“By a continuing process of inflation, government can confiscate, secretly and unobserved, an important part of the wealth of their citizens.” – John Maynard Keynes

 

Something Rotten in the EEC 

In mid-March, the European Central Bank (ECB) took a bold new step towards trying to deal with the debt it has accumulated since its chief economist announced the bank’s intention to “make sure the yield curves do not move ahead of the economy.”

What does that mean?

It means that it’s going to do everything in its power to create a negative gap between the interest rates that investors will get for buying ECB bonds and inflation.

Still confused? So am I! Let me try again.

The ECB is trying to create a situation where ECB bond holders – people and institutions that support the EEC lending the ECB billions of euros (by buying ECB bonds) – will get shafted by seeing the rates they are getting on those bonds eaten up by a higher rate of inflation.

You believe in the EEC. So, you lend the ECB a million euros for 10 years. This IOU (bond) comes with a guaranteed 2.5% return (yield) on your million euros. You check your investment calculator. In 10 years, your investment will be worth about 1.3 million euros. Not a lot, but something.

Or so you think. What you don’t know – or aren’t aware of – is that the ECB is planning to keep inflation at 5.5% over that 10-year span.  That three-point gap between the 2.5% yield you are getting and the 5.5% yearly devaluation of the euro has made you poorer. Instead of making 300,000 euros, you’ve actually lost about 300,000.

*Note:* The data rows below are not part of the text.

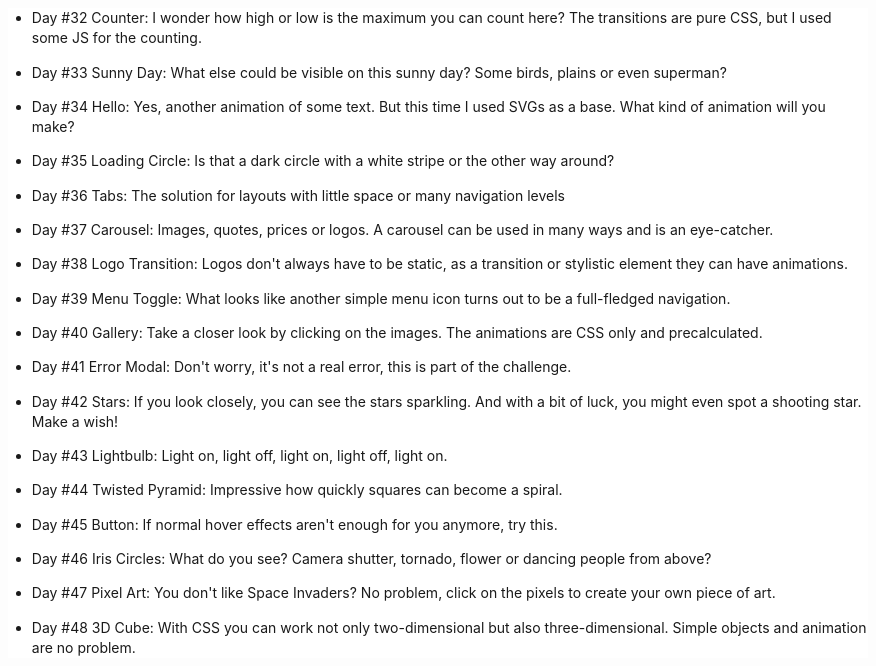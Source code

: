 - Day #32
Counter: I wonder how high or low is the maximum you can count here? The transitions are pure CSS, but I used some JS for the counting.

- Day #33
Sunny Day: What else could be visible on this sunny day? Some birds, plains or even superman?

- Day #34
Hello: Yes, another animation of some text. But this time I used SVGs as a base. What kind of animation will you make?

- Day #35
Loading Circle: Is that a dark circle with a white stripe or the other way around?

- Day #36
Tabs: The solution for layouts with little space or many navigation levels

- Day #37
Carousel: Images, quotes, prices or logos. A carousel can be used in many ways and is an eye-catcher.

- Day #38
Logo Transition: Logos don't always have to be static, as a transition or stylistic element they can have animations.

- Day #39
Menu Toggle: What looks like another simple menu icon turns out to be a full-fledged navigation.

- Day #40
Gallery: Take a closer look by clicking on the images. The animations are CSS only and precalculated.

- Day #41
Error Modal: Don't worry, it's not a real error, this is part of the challenge.

- Day #42
Stars: If you look closely, you can see the stars sparkling. And with a bit of luck, you might even spot a shooting star. Make a wish!

- Day #43
Lightbulb: Light on, light off, light on, light off, light on.

- Day #44
Twisted Pyramid: Impressive how quickly squares can become a spiral.

- Day #45
Button: If normal hover effects aren't enough for you anymore, try this.

- Day #46
Iris Circles: What do you see? Camera shutter, tornado, flower or dancing people from above?

- Day #47
Pixel Art: You don't like Space Invaders? No problem, click on the pixels to create your own piece of art.

- Day #48
3D Cube: With CSS you can work not only two-dimensional but also three-dimensional. Simple objects and animation are no problem.
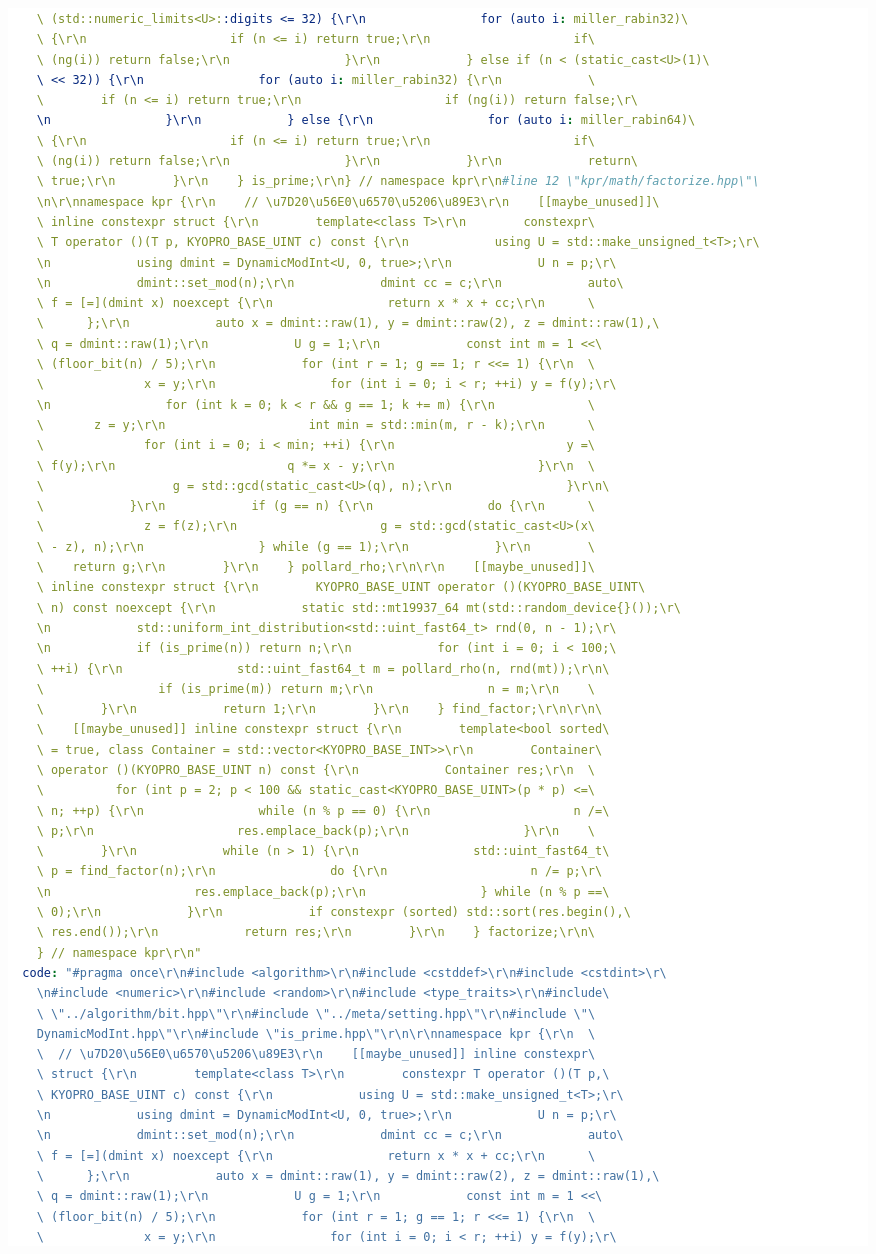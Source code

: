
 ```yaml
    \ (std::numeric_limits<U>::digits <= 32) {\r\n                for (auto i: miller_rabin32)\
    \ {\r\n                    if (n <= i) return true;\r\n                    if\
    \ (ng(i)) return false;\r\n                }\r\n            } else if (n < (static_cast<U>(1)\
    \ << 32)) {\r\n                for (auto i: miller_rabin32) {\r\n            \
    \        if (n <= i) return true;\r\n                    if (ng(i)) return false;\r\
    \n                }\r\n            } else {\r\n                for (auto i: miller_rabin64)\
    \ {\r\n                    if (n <= i) return true;\r\n                    if\
    \ (ng(i)) return false;\r\n                }\r\n            }\r\n            return\
    \ true;\r\n        }\r\n    } is_prime;\r\n} // namespace kpr\r\n#line 12 \"kpr/math/factorize.hpp\"\
    \n\r\nnamespace kpr {\r\n    // \u7D20\u56E0\u6570\u5206\u89E3\r\n    [[maybe_unused]]\
    \ inline constexpr struct {\r\n        template<class T>\r\n        constexpr\
    \ T operator ()(T p, KYOPRO_BASE_UINT c) const {\r\n            using U = std::make_unsigned_t<T>;\r\
    \n            using dmint = DynamicModInt<U, 0, true>;\r\n            U n = p;\r\
    \n            dmint::set_mod(n);\r\n            dmint cc = c;\r\n            auto\
    \ f = [=](dmint x) noexcept {\r\n                return x * x + cc;\r\n      \
    \      };\r\n            auto x = dmint::raw(1), y = dmint::raw(2), z = dmint::raw(1),\
    \ q = dmint::raw(1);\r\n            U g = 1;\r\n            const int m = 1 <<\
    \ (floor_bit(n) / 5);\r\n            for (int r = 1; g == 1; r <<= 1) {\r\n  \
    \              x = y;\r\n                for (int i = 0; i < r; ++i) y = f(y);\r\
    \n                for (int k = 0; k < r && g == 1; k += m) {\r\n             \
    \       z = y;\r\n                    int min = std::min(m, r - k);\r\n      \
    \              for (int i = 0; i < min; ++i) {\r\n                        y =\
    \ f(y);\r\n                        q *= x - y;\r\n                    }\r\n  \
    \                  g = std::gcd(static_cast<U>(q), n);\r\n                }\r\n\
    \            }\r\n            if (g == n) {\r\n                do {\r\n      \
    \              z = f(z);\r\n                    g = std::gcd(static_cast<U>(x\
    \ - z), n);\r\n                } while (g == 1);\r\n            }\r\n        \
    \    return g;\r\n        }\r\n    } pollard_rho;\r\n\r\n    [[maybe_unused]]\
    \ inline constexpr struct {\r\n        KYOPRO_BASE_UINT operator ()(KYOPRO_BASE_UINT\
    \ n) const noexcept {\r\n            static std::mt19937_64 mt(std::random_device{}());\r\
    \n            std::uniform_int_distribution<std::uint_fast64_t> rnd(0, n - 1);\r\
    \n            if (is_prime(n)) return n;\r\n            for (int i = 0; i < 100;\
    \ ++i) {\r\n                std::uint_fast64_t m = pollard_rho(n, rnd(mt));\r\n\
    \                if (is_prime(m)) return m;\r\n                n = m;\r\n    \
    \        }\r\n            return 1;\r\n        }\r\n    } find_factor;\r\n\r\n\
    \    [[maybe_unused]] inline constexpr struct {\r\n        template<bool sorted\
    \ = true, class Container = std::vector<KYOPRO_BASE_INT>>\r\n        Container\
    \ operator ()(KYOPRO_BASE_UINT n) const {\r\n            Container res;\r\n  \
    \          for (int p = 2; p < 100 && static_cast<KYOPRO_BASE_UINT>(p * p) <=\
    \ n; ++p) {\r\n                while (n % p == 0) {\r\n                    n /=\
    \ p;\r\n                    res.emplace_back(p);\r\n                }\r\n    \
    \        }\r\n            while (n > 1) {\r\n                std::uint_fast64_t\
    \ p = find_factor(n);\r\n                do {\r\n                    n /= p;\r\
    \n                    res.emplace_back(p);\r\n                } while (n % p ==\
    \ 0);\r\n            }\r\n            if constexpr (sorted) std::sort(res.begin(),\
    \ res.end());\r\n            return res;\r\n        }\r\n    } factorize;\r\n\
    } // namespace kpr\r\n"
  code: "#pragma once\r\n#include <algorithm>\r\n#include <cstddef>\r\n#include <cstdint>\r\
    \n#include <numeric>\r\n#include <random>\r\n#include <type_traits>\r\n#include\
    \ \"../algorithm/bit.hpp\"\r\n#include \"../meta/setting.hpp\"\r\n#include \"\
    DynamicModInt.hpp\"\r\n#include \"is_prime.hpp\"\r\n\r\nnamespace kpr {\r\n  \
    \  // \u7D20\u56E0\u6570\u5206\u89E3\r\n    [[maybe_unused]] inline constexpr\
    \ struct {\r\n        template<class T>\r\n        constexpr T operator ()(T p,\
    \ KYOPRO_BASE_UINT c) const {\r\n            using U = std::make_unsigned_t<T>;\r\
    \n            using dmint = DynamicModInt<U, 0, true>;\r\n            U n = p;\r\
    \n            dmint::set_mod(n);\r\n            dmint cc = c;\r\n            auto\
    \ f = [=](dmint x) noexcept {\r\n                return x * x + cc;\r\n      \
    \      };\r\n            auto x = dmint::raw(1), y = dmint::raw(2), z = dmint::raw(1),\
    \ q = dmint::raw(1);\r\n            U g = 1;\r\n            const int m = 1 <<\
    \ (floor_bit(n) / 5);\r\n            for (int r = 1; g == 1; r <<= 1) {\r\n  \
    \              x = y;\r\n                for (int i = 0; i < r; ++i) y = f(y);\r\
```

This is bad news for the bond investor, but good news for the government that creates this policy. A negative 3% real yield brings down the real value of a government’s debt load by 46% over 20 years. And a negative 5% real yield brings it down by 64% over 20 years.

If this sounds like the EEC has decided to make its lenders pay for its overspending, you are seeing it the way I do. But it’s a clever policy because it is (1) gradual, and (2) indirect, and therefore almost nobody understands it.  And if anybody does get it, it can easily be explained as the natural fluctuations of the market. (Not true.) And if that fails, it will be revealed as another way of taxing the rich. (Bond holders are generally rich.) So who cares?

It is a clever policy. Not just because it will fly under the radar, but mostly because it will be tolerated by the people that are being robbed. It’s an extra “tax” on their bond holdings. And not a huge tax. Just a few percentage points. The ECB won’t be biting off the hands that feed it. It’ll be merely nibbling at them, at a rate of 3% to 5% per year.

In a recent issue of Postcards from the Fringe, Tom Dyson called this a form of “financial repression… when big, heavily indebted industrialized countries turn their sovereign bonds into certificates of confiscation in order to reduce their debt.” By pushing inflation rates up while keeping yield curves down (below inflation rates), they “effectively create a tax on holders of government bonds by probably something like 3% to 5% a year.”

It’s been done before, Tom argues.

“From 1945 to 1980, the US Federal Reserve mostly kept inflation a few percent over interest rates – not like this. It’s not too much that it scares people to dump bonds, but enough to keep the debt pile shrinking consistently over the long term.”

So, a question for those of us who have, in the past, liked the idea of lending our government our money in return for a guaranteed return: Does it make any sense anymore?